#### [EXERCISE AIM]
Pictures are not part of the copy; retype all the records below exactly.
++++ EXCERPTED RECORDS ++++
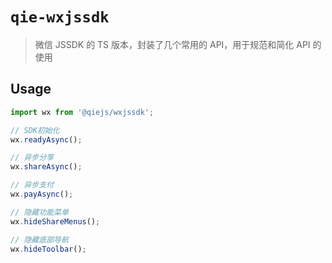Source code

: # `qie-wxjssdk`

> 微信 JSSDK 的 TS 版本，封装了几个常用的 API，用于规范和简化 API 的使用

## Usage

```ts
import wx from '@qiejs/wxjssdk';

// SDK初始化
wx.readyAsync();

// 异步分享
wx.shareAsync();

// 异步支付
wx.payAsync();

// 隐藏功能菜单
wx.hideShareMenus();

// 隐藏底部导航
wx.hideToolbar();
```
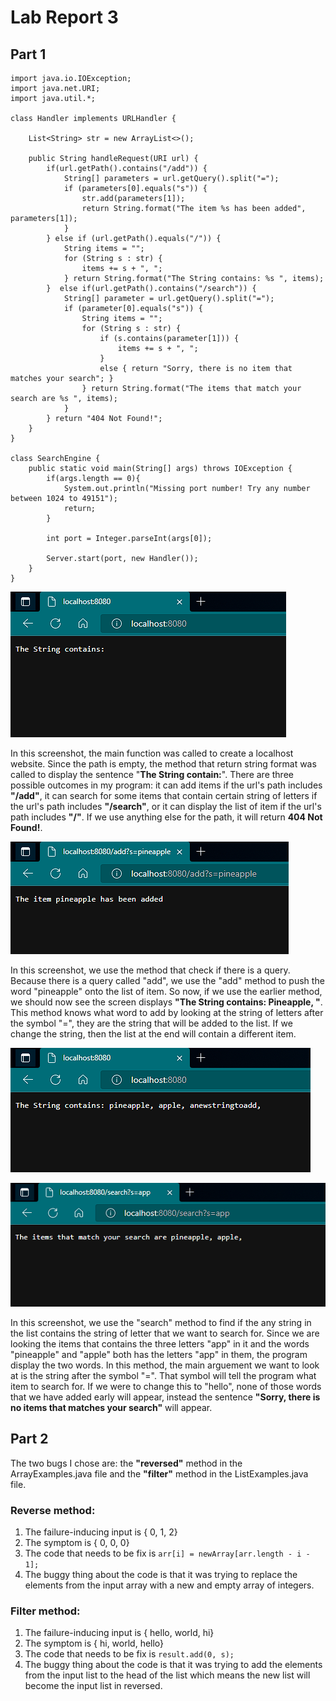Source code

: # Lab Report 3

## **Part 1**

```
import java.io.IOException;
import java.net.URI;
import java.util.*;

class Handler implements URLHandler {

    List<String> str = new ArrayList<>();

    public String handleRequest(URI url) {
        if(url.getPath().contains("/add")) {
            String[] parameters = url.getQuery().split("=");
            if (parameters[0].equals("s")) {
                str.add(parameters[1]);
                return String.format("The item %s has been added", parameters[1]);
            }
        } else if (url.getPath().equals("/")) {
            String items = "";
            for (String s : str) {
                items += s + ", ";
            } return String.format("The String contains: %s ", items);
        }  else if(url.getPath().contains("/search")) {
            String[] parameter = url.getQuery().split("=");
            if (parameter[0].equals("s")) {
                String items = "";
                for (String s : str) {
                    if (s.contains(parameter[1])) {
                        items += s + ", "; 
                    } 
                    else { return "Sorry, there is no item that matches your search"; } 
                } return String.format("The items that match your search are %s ", items);
            } 
        } return "404 Not Found!";
    }
}

class SearchEngine {
    public static void main(String[] args) throws IOException {
        if(args.length == 0){
            System.out.println("Missing port number! Try any number between 1024 to 49151");
            return;
        }

        int port = Integer.parseInt(args[0]);

        Server.start(port, new Handler());
    }
}
```

![Image](CSE15L_Images\LocalHost1.png)

In this screenshot, the main function was called to create a localhost website. Since the path is empty, the method that return string format was called to display the sentence "**The String contain:**". There are three possible outcomes in my program: it can add items if the url's path includes **"/add"**, it can search for some items that contain certain string of letters if the url's path includes **"/search"**, or it can display the list of item if the url's path includes **"/"**. If we use anything else for the path, it will return **404 Not Found!**. 

![Image](CSE15L_Images\LocalHost2.png)

In this screenshot, we use the method that check if there is a query. Because there is a query called "add", we use the "add" method to push the word "pineapple" onto the list of item. So now, if we use the earlier method, we should now see the screen displays **"The String contains: Pineapple, "**. This method knows what word to add by looking at the string of letters after the symbol "=", they are the string that will be added to the list. If we change the string, then the list at the end will contain a different item.

![Image](CSE15L_Images\LocalHost3.png)

![Image](CSE15L_Images\LocalHost4.png)

In this screenshot, we use the "search" method to find if the any string in the list contains the string of letter that we want to search for. Since we are looking the items that contains the three letters "app" in it and the words "pineapple" and "apple" both has the letters "app" in them, the program display the two words. In this method, the main arguement we want to look at is the string after the symbol "=". That symbol will tell the program what item to search for. If we were to change this to "hello", none of those words that we have added early will appear, instead the sentence **"Sorry, there is no items that matches your search"** will appear.

## **Part 2**

The two bugs I chose are: the **"reversed"** method in the ArrayExamples.java file and the **"filter"** method in the ListExamples.java file.

### Reverse method:

1) The failure-inducing input is { 0, 1, 2}
2) The symptom is { 0, 0, 0}
3) The code that needs to be fix is `arr[i] = newArray[arr.length - i - 1];`
4) The buggy thing about the code is that it was trying to replace the elements from the input array with a new and empty array of integers.
 
### Filter method:

1) The failure-inducing input is { hello, world, hi}
2) The symptom is { hi, world, hello}
3) The code that needs to be fix is `result.add(0, s);`
4) The buggy thing about the code is that it was trying to add the elements from the input list to the head of the list which means the new list will become the input list in reversed.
++++
#### [SOLUTION TO THIS PROBLEM]
Source code

: # `qie-wxjssdk`

> 微信 JSSDK 的 TS 版本，封装了几个常用的 API，用于规范和简化 API 的使用

## Usage

```ts
import wx from '@qiejs/wxjssdk';

// SDK初始化
wx.readyAsync();

// 异步分享
wx.shareAsync();

// 异步支付
wx.payAsync();

// 隐藏功能菜单
wx.hideShareMenus();

// 隐藏底部导航
wx.hideToolbar();
```
Source code

: # Lab Report 3

## **Part 1**

```
import java.io.IOException;
import java.net.URI;
import java.util.*;

class Handler implements URLHandler {

    List<String> str = new ArrayList<>();

    public String handleRequest(URI url) {
        if(url.getPath().contains("/add")) {
            String[] parameters = url.getQuery().split("=");
            if (parameters[0].equals("s")) {
                str.add(parameters[1]);
                return String.format("The item %s has been added", parameters[1]);
            }
        } else if (url.getPath().equals("/")) {
            String items = "";
            for (String s : str) {
                items += s + ", ";
            } return String.format("The String contains: %s ", items);
        }  else if(url.getPath().contains("/search")) {
            String[] parameter = url.getQuery().split("=");
            if (parameter[0].equals("s")) {
                String items = "";
                for (String s : str) {
                    if (s.contains(parameter[1])) {
                        items += s + ", "; 
                    } 
                    else { return "Sorry, there is no item that matches your search"; } 
                } return String.format("The items that match your search are %s ", items);
            } 
        } return "404 Not Found!";
    }
}

class SearchEngine {
    public static void main(String[] args) throws IOException {
        if(args.length == 0){
            System.out.println("Missing port number! Try any number between 1024 to 49151");
            return;
        }

        int port = Integer.parseInt(args[0]);

        Server.start(port, new Handler());
    }
}
```

![Image](CSE15L_Images\LocalHost1.png)

In this screenshot, the main function was called to create a localhost website. Since the path is empty, the method that return string format was called to display the sentence "**The String contain:**". There are three possible outcomes in my program: it can add items if the url's path includes **"/add"**, it can search for some items that contain certain string of letters if the url's path includes **"/search"**, or it can display the list of item if the url's path includes **"/"**. If we use anything else for the path, it will return **404 Not Found!**. 

![Image](CSE15L_Images\LocalHost2.png)

In this screenshot, we use the method that check if there is a query. Because there is a query called "add", we use the "add" method to push the word "pineapple" onto the list of item. So now, if we use the earlier method, we should now see the screen displays **"The String contains: Pineapple, "**. This method knows what word to add by looking at the string of letters after the symbol "=", they are the string that will be added to the list. If we change the string, then the list at the end will contain a different item.

![Image](CSE15L_Images\LocalHost3.png)

![Image](CSE15L_Images\LocalHost4.png)

In this screenshot, we use the "search" method to find if the any string in the list contains the string of letter that we want to search for. Since we are looking the items that contains the three letters "app" in it and the words "pineapple" and "apple" both has the letters "app" in them, the program display the two words. In this method, the main arguement we want to look at is the string after the symbol "=". That symbol will tell the program what item to search for. If we were to change this to "hello", none of those words that we have added early will appear, instead the sentence **"Sorry, there is no items that matches your search"** will appear.

## **Part 2**

The two bugs I chose are: the **"reversed"** method in the ArrayExamples.java file and the **"filter"** method in the ListExamples.java file.

### Reverse method:

1) The failure-inducing input is { 0, 1, 2}
2) The symptom is { 0, 0, 0}
3) The code that needs to be fix is `arr[i] = newArray[arr.length - i - 1];`
4) The buggy thing about the code is that it was trying to replace the elements from the input array with a new and empty array of integers.
 
### Filter method:

1) The failure-inducing input is { hello, world, hi}
2) The symptom is { hi, world, hello}
3) The code that needs to be fix is `result.add(0, s);`
4) The buggy thing about the code is that it was trying to add the elements from the input list to the head of the list which means the new list will become the input list in reversed.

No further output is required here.